I haven't been able to get ahold of the man. I'm pretty sure its a Landini Vision. Do you think the asking price is about right? If not, what price will seem about right? Thanks!


----------



## slowzuki (Mar 8, 2011)

A 4wd 105 Vision with cab and hydraulic shuttle in good shape and 2000-3000 hours will easily fetch 30K without a loader here. With loader they are up around 35K. They usually have a 5 speed main box with 3 speed + creep range box + dual speed splitter. Often ground speed as well and a full rack of 4 pairs of rear outlets.

Open station dry main clutch manual reverser without loader 4wd is closer to 15K same hours.

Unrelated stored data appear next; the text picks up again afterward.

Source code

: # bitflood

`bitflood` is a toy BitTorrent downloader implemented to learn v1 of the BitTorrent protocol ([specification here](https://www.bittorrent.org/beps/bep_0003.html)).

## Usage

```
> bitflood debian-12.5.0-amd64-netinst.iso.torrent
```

I've seen examples with high hours in great shape and I've seen 2 for sale in pieces that the owner took apart to fix something internal.



Buckaroo said:


> I haven't been able to get ahold of the man. I'm pretty sure its a Landini Vision. Do you think the asking price is about right? If not, what price will seem about right? Thanks!


----------



## Buckaroo (Aug 20, 2014)

Ok thanks!


----------



## Buckaroo (Aug 20, 2014)

Is it pretty hard to fix? He said the only thing wrong with it is the PTO needs to be replaced. Is $12,500 a good deal even if I have to replace the PTO?


----------